Zeki Gülyiyen Ustamız'a Hitabe,

               “Sen ki, ruhunla beraber gezer ecrâmı adın;
               Sen ki, a’sâra gömülsen taşacaksın  Heyhât!
               Sana gelmez bu ufuklar, seni almaz bu cihât
               Ey şehid oğlu şehid, isteme benden makber,
               Sana âguşunu açmış duruyor Peygamber.”

               Ey babam canım babam 10 yılda bir çoğu oğlunu, senin o gösterdiğin hedeflerden
               şaşmış sandı. Keza bu senin oğlunun içinde bırakılmış olduğu ağır şartların gerekliliği
               idi... Çünkü, Geçen 10 yılda senin adını unutturtmayacağını, ömürlerinin sonuna
               kadar yaşatacakları üzerine yeminler edenler, Hatta şeref ve haysiyetleri üzerine dahi
               ant içenler, her tarafa bu konularda yazılar yazıp demeçler verenler, timsah
               gözyaşlarına boğulanlar, senin için saygı duruşlarına davetiye çıkartan sözde yol
               arkadaşların, dava arkadaşların hatta sözde haberci olduğunu sananlar, hepsi
               sözlerini bilerek ve isteyerek unuttular.

               Davanı ve Adını silmek için her türlü riyakârlığa başvurdular. Buna en yakınlarında
               tutuğun bazı kişilerde dâhil. Ve hatta senin oğlunu bile kıskanarak, doğduğu yerde
               kendi baba mesleğini yapmasını dahi istemediler ve engellediler... Oğlununu ve senin
               adını silmek, onun seni anmasını engellemek için,  senin manevi mirasından mahrum
               bırakabilmek adına dahi çok çaba sarf ettiler! En zalimce tehditlere kadar bile işi
               vardırdılar... İşte Geçen bu 10 yılda, Oğlun senin adına açıktan bir hayır bile
               yapamadı.

               Çünkü yapsaydı “Babasının adıyla, böyle prim yapma peşinde” diye hadsiz bir
               şekilde, küstahça iftira ve ithamlarda bulunacaklardı. Senin oğlun olarak bile seni en
               masum duygular ile anmak istememe dahi her türlü kılıfı arayacaklardı. ALLAH'a
               şükürler olsun ki işte bu gün senin isminin üstüne oğlun olarak tek başıma, kendi
               ismim ile beraber 10 kat daha fazla koymuş durumdayım ! Ve işte tamda bu
               yüzden,  beni en doğal haklarımdan dahi mahrum etmek isteyenlerin çoğuna bu
               konuda sadece susmak düşüyor.
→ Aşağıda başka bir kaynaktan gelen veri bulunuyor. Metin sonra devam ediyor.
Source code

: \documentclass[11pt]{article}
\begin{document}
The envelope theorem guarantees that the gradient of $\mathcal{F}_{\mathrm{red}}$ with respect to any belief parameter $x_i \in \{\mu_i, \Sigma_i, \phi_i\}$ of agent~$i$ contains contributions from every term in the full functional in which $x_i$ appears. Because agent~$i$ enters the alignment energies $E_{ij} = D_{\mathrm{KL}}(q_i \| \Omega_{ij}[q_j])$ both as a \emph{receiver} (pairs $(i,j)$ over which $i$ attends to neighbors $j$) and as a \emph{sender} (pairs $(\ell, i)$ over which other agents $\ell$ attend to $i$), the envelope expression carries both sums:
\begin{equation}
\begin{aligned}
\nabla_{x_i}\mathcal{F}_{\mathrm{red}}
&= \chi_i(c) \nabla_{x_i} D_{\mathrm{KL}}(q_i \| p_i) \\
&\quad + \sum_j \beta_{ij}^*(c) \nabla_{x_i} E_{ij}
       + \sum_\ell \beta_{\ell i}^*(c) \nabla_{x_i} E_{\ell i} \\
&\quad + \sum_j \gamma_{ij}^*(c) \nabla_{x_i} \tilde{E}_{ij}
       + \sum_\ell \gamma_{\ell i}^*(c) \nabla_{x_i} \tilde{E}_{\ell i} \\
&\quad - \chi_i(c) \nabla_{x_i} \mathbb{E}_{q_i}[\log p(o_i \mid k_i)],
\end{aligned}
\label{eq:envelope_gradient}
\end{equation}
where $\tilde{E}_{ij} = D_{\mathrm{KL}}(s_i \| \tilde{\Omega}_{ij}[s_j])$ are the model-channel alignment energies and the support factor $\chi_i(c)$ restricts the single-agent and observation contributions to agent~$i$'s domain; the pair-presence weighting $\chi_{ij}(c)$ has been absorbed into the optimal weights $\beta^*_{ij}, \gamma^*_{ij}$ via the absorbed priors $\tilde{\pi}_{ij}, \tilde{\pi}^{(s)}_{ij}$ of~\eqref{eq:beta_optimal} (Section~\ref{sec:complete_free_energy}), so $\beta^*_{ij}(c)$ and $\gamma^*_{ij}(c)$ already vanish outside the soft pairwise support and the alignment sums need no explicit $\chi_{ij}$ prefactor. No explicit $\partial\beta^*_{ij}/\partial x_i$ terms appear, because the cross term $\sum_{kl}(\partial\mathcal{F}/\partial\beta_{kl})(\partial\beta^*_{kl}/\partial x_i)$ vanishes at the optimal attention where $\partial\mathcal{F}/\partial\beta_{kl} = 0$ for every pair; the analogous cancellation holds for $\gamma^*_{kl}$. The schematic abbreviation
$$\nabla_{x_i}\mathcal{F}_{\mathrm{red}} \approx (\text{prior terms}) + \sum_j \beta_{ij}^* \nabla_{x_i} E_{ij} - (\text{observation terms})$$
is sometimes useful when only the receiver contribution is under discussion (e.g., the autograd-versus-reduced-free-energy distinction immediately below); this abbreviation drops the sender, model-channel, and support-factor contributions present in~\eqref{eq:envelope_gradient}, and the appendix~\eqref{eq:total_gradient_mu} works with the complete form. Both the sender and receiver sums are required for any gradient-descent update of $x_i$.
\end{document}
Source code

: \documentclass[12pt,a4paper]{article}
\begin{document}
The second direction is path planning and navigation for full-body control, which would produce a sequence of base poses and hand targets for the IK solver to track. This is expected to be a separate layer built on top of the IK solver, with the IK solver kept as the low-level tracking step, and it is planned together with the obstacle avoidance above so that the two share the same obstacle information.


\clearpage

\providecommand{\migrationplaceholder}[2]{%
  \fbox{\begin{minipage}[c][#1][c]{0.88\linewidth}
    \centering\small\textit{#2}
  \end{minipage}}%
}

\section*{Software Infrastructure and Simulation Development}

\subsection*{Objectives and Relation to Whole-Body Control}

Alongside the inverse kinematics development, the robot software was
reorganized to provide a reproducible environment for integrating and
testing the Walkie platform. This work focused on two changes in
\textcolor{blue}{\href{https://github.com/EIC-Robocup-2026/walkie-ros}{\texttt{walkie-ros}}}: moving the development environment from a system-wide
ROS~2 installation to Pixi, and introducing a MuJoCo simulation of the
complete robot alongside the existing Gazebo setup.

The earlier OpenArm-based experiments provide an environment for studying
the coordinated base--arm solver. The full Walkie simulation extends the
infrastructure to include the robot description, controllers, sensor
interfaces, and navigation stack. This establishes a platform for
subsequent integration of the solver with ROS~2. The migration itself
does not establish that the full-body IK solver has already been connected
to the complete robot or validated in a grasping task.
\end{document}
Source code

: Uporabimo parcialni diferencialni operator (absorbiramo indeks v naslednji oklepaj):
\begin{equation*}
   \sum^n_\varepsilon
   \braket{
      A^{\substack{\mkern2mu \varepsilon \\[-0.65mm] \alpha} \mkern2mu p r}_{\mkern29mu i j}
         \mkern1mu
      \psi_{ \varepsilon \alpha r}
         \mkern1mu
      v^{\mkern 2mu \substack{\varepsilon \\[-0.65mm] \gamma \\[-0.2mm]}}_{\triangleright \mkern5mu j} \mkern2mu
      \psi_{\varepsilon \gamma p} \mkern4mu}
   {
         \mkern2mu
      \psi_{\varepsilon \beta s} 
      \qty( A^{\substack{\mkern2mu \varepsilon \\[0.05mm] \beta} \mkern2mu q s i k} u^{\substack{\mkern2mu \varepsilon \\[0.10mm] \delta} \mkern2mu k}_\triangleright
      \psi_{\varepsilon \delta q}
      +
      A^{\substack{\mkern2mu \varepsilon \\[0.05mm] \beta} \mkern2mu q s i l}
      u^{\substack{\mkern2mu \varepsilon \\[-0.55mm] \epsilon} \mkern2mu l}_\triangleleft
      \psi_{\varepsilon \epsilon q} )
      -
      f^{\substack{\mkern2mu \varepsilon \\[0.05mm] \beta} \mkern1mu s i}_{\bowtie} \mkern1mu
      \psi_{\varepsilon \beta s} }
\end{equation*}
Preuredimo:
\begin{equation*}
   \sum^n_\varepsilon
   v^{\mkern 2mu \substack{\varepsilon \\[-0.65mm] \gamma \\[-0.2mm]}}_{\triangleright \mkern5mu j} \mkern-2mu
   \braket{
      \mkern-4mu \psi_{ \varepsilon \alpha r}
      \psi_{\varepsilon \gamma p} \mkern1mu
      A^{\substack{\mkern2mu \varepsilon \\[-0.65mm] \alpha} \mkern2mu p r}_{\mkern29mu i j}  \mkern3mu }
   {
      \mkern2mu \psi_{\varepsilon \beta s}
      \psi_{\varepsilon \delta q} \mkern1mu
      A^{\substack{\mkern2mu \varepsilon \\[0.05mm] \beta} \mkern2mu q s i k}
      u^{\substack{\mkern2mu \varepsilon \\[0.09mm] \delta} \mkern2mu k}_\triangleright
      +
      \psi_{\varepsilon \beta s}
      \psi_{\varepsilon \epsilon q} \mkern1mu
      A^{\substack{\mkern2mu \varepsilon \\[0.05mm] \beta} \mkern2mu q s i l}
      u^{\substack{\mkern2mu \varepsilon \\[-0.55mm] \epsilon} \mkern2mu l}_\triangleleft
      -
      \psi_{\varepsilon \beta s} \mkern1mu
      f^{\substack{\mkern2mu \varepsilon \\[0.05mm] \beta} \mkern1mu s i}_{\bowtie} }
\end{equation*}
               Ey babam canım babam sen herkesi dostun mu bildin... Ey babam! Sen Ne de yufka
               yürekliydin. Ey babam! İşte bu ahval ve vaziyetlerde bana bıraktığın manevi mirasının
               bir gereği olarak ben üstüme düşen vazifelerimden hiç taviz vermedim, gereken
               hassasiyet ile gerektiği gibi çok çalıştım ve hala çalışmaktayım. Seni 10 yılda gereği
               gibi açıkça anmak bile bana çok görülmüş idi. Lakin bu duruma 30.Ağustos.2019
               Cuma gününden itibaren tıpkı 10 yıl önce hayal ettiğim ve düşündüğüm gibi son
               vermiş bulunmaktayım. Bundan sonra senin yüksek ideallerin, senin bıraktığın
               manevi mirasın ve fikirlerin doğrultusunda tüm Dünya'da faydalı gördüğüm her türlü
               çalışmalarda ve projelerde senin gibi en önde olacağımdan dün emin olduğun gibi bu
               günde emin olmanı isterim. Senin gibi bir duayen Usta’nın ve Türk mutfağı için,
               idealleri için canından dahi geçmiş bir efsanenin oğlu olarak fikir ve düşüncelerinin
               hiç bir zaman silinemeyeceğini, ALLAH’ın izni ile bu gün bir kez daha dost ve
               düşmanlarına, seni kıskanıp çekemeyenlere, sana onca haksızlıklarda bulunup,
               eziyet edenlere ve seni o hallere koyanlara, bana Türk mutfağı için çalışmayı,
               gelişmeyi ve geliştirmeyi çok görenlere göstermiş olmanın onurunu ve gururunu
               yaşamaktan çok mutluyum.Mekânın cennet olsun, Rabbim rahmetini senin üzerinden
               hiç esirgemesin İnşallah. Huzur içinde olunuz...! Oğlunuz Tolgahan.